- EXTRACTED ENTRIES
· · · ·

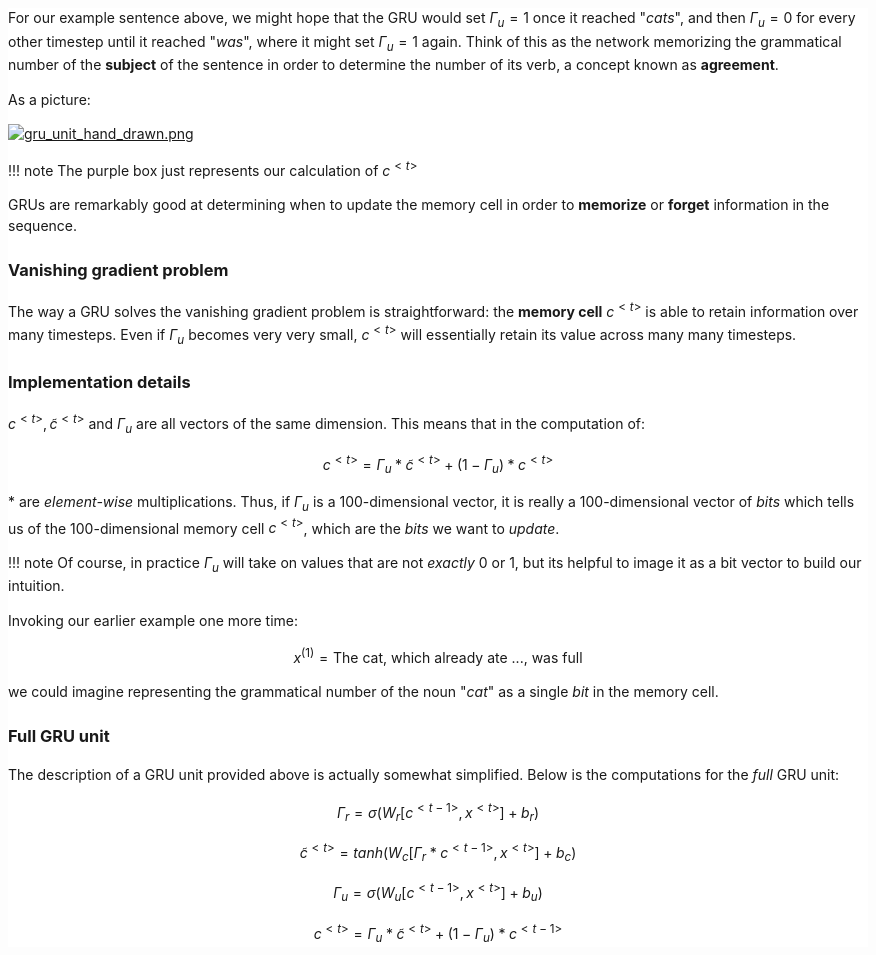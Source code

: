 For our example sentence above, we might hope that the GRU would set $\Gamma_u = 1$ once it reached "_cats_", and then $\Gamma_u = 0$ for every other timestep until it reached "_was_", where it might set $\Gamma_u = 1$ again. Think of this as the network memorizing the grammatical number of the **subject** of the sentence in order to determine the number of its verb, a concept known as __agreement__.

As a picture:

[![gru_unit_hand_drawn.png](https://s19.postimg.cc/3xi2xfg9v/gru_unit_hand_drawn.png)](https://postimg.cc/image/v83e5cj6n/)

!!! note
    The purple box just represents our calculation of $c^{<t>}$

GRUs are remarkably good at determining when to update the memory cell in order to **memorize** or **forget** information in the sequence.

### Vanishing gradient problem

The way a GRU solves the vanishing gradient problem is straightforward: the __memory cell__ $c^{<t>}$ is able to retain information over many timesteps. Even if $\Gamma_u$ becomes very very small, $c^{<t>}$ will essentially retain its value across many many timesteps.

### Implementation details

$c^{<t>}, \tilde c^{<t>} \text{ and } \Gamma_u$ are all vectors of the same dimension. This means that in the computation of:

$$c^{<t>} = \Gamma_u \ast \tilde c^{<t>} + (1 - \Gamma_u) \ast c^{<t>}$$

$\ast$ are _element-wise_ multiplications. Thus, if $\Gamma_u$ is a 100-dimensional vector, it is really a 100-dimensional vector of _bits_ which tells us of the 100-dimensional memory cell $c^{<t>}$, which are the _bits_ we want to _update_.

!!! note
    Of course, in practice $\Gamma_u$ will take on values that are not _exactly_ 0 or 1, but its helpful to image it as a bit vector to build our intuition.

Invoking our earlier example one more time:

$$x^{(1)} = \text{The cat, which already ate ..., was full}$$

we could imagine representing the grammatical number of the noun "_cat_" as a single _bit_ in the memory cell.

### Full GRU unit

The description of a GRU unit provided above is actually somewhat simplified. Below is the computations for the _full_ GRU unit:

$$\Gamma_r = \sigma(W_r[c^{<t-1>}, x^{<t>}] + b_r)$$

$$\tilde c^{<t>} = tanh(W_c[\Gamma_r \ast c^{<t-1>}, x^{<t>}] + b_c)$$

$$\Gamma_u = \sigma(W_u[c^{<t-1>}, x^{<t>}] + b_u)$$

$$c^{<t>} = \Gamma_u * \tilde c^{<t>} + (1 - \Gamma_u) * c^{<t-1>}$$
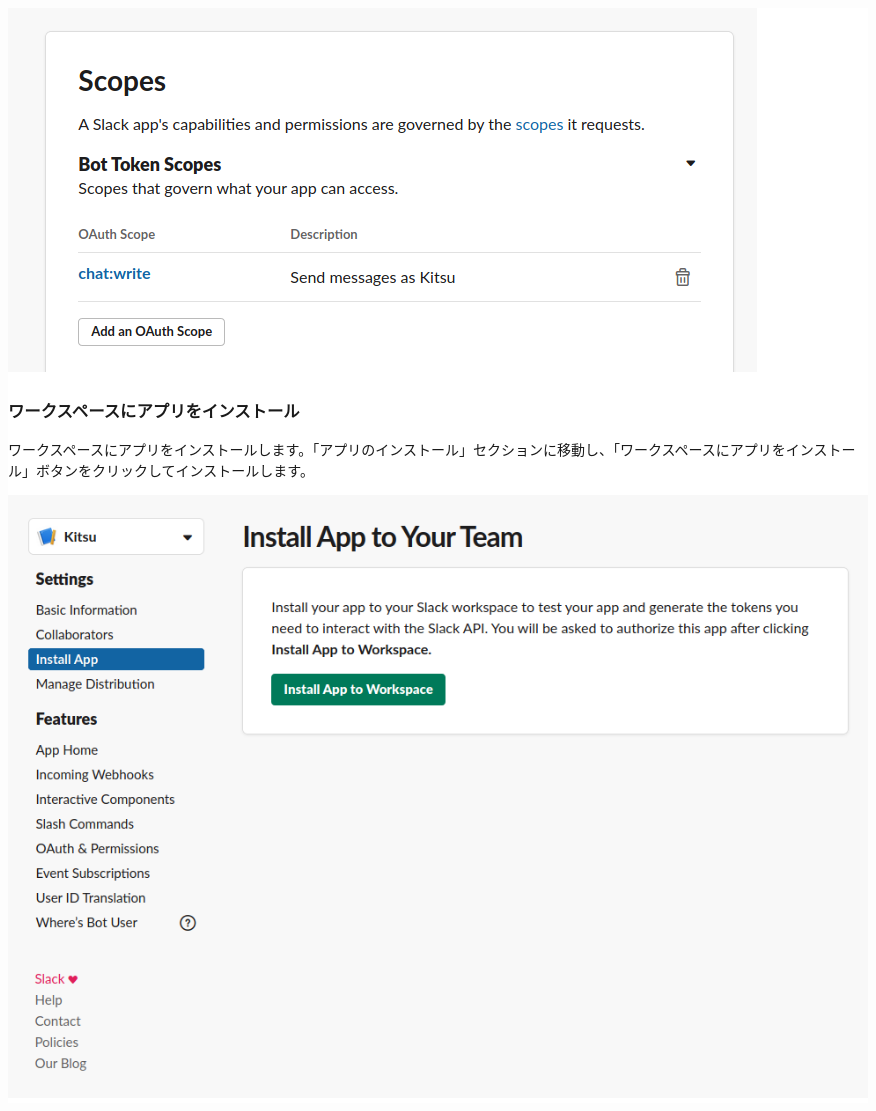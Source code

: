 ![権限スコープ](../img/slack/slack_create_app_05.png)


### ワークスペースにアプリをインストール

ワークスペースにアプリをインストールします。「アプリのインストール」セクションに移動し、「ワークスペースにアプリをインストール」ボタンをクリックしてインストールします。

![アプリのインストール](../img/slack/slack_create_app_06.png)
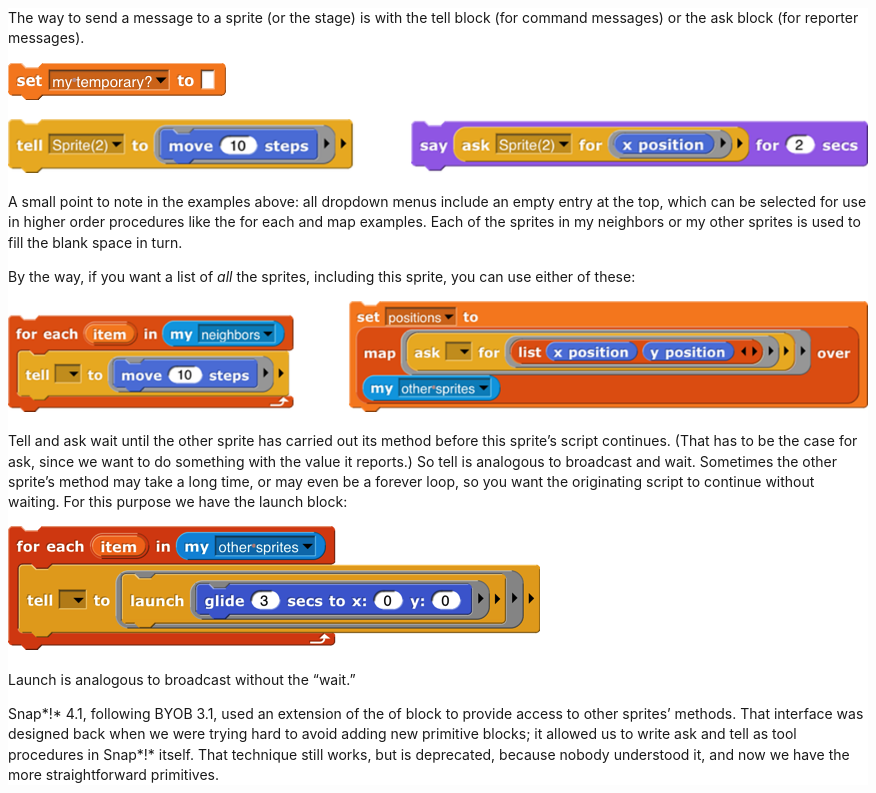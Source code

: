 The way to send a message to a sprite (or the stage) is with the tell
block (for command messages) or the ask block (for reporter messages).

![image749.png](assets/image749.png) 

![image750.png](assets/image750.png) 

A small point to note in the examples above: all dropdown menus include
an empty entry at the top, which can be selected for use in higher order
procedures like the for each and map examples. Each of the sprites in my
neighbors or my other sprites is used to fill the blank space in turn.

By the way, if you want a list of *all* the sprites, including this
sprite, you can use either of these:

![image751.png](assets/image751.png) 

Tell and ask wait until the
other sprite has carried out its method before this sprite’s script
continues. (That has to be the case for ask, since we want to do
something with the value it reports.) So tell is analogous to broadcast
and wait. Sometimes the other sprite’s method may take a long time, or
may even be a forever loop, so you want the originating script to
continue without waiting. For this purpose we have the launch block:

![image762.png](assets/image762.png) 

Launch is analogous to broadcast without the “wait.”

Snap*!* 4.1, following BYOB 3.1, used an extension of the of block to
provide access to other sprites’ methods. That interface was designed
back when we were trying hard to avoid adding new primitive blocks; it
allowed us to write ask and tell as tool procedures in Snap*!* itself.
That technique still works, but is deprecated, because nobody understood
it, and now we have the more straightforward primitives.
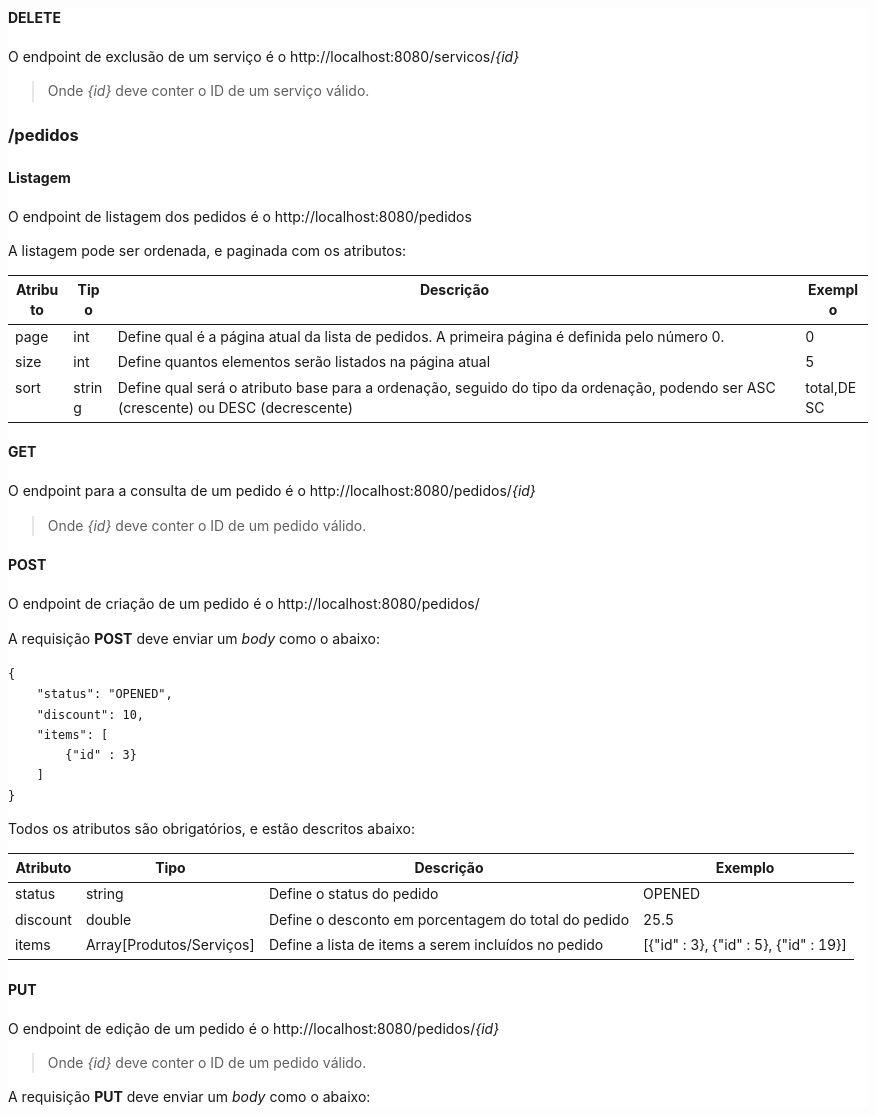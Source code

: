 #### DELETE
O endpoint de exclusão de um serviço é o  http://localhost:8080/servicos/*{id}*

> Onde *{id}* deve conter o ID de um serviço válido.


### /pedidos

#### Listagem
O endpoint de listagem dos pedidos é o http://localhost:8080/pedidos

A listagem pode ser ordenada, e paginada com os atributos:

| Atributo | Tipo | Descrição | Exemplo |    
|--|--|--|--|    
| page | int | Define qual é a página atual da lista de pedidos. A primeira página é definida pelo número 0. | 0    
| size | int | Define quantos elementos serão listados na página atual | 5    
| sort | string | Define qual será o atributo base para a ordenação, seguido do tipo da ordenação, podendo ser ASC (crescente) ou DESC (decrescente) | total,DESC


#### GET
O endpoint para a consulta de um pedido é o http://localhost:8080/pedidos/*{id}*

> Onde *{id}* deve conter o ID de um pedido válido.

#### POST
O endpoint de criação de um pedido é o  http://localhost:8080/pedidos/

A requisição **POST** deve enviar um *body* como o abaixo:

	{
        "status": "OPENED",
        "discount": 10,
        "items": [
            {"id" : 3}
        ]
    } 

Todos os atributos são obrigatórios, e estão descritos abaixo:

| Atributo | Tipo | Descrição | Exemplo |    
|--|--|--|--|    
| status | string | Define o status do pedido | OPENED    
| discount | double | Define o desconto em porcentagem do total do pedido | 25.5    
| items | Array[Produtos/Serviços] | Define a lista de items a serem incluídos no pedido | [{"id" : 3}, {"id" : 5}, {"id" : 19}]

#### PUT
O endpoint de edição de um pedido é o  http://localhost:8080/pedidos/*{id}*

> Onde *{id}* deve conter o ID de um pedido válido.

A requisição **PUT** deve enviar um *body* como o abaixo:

· · · ·

- EXERCISE PROMPT
Transcribe exactly the lines above, beginning at the one with "we could imagine" and going up to and including the one with "other sprite has". Pictures do not belong in the copy.

- RESPONSE BOX
we could imagine representing the grammatical number of the noun "_cat_" as a single _bit_ in the memory cell.

### Full GRU unit

The description of a GRU unit provided above is actually somewhat simplified. Below is the computations for the _full_ GRU unit:

$$\Gamma_r = \sigma(W_r[c^{<t-1>}, x^{<t>}] + b_r)$$

$$\tilde c^{<t>} = tanh(W_c[\Gamma_r \ast c^{<t-1>}, x^{<t>}] + b_c)$$

$$\Gamma_u = \sigma(W_u[c^{<t-1>}, x^{<t>}] + b_u)$$

$$c^{<t>} = \Gamma_u * \tilde c^{<t>} + (1 - \Gamma_u) * c^{<t-1>}$$
Source code

: ![権限スコープ](../img/slack/slack_create_app_05.png)


### ワークスペースにアプリをインストール

ワークスペースにアプリをインストールします。「アプリのインストール」セクションに移動し、「ワークスペースにアプリをインストール」ボタンをクリックしてインストールします。

![アプリのインストール](../img/slack/slack_create_app_06.png)
Source code

: The way to send a message to a sprite (or the stage) is with the tell
block (for command messages) or the ask block (for reporter messages).

![image749.png](assets/image749.png) 

![image750.png](assets/image750.png) 

A small point to note in the examples above: all dropdown menus include
an empty entry at the top, which can be selected for use in higher order
procedures like the for each and map examples. Each of the sprites in my
neighbors or my other sprites is used to fill the blank space in turn.

By the way, if you want a list of *all* the sprites, including this
sprite, you can use either of these:

![image751.png](assets/image751.png) 

Tell and ask wait until the
other sprite has carried out its method before this sprite’s script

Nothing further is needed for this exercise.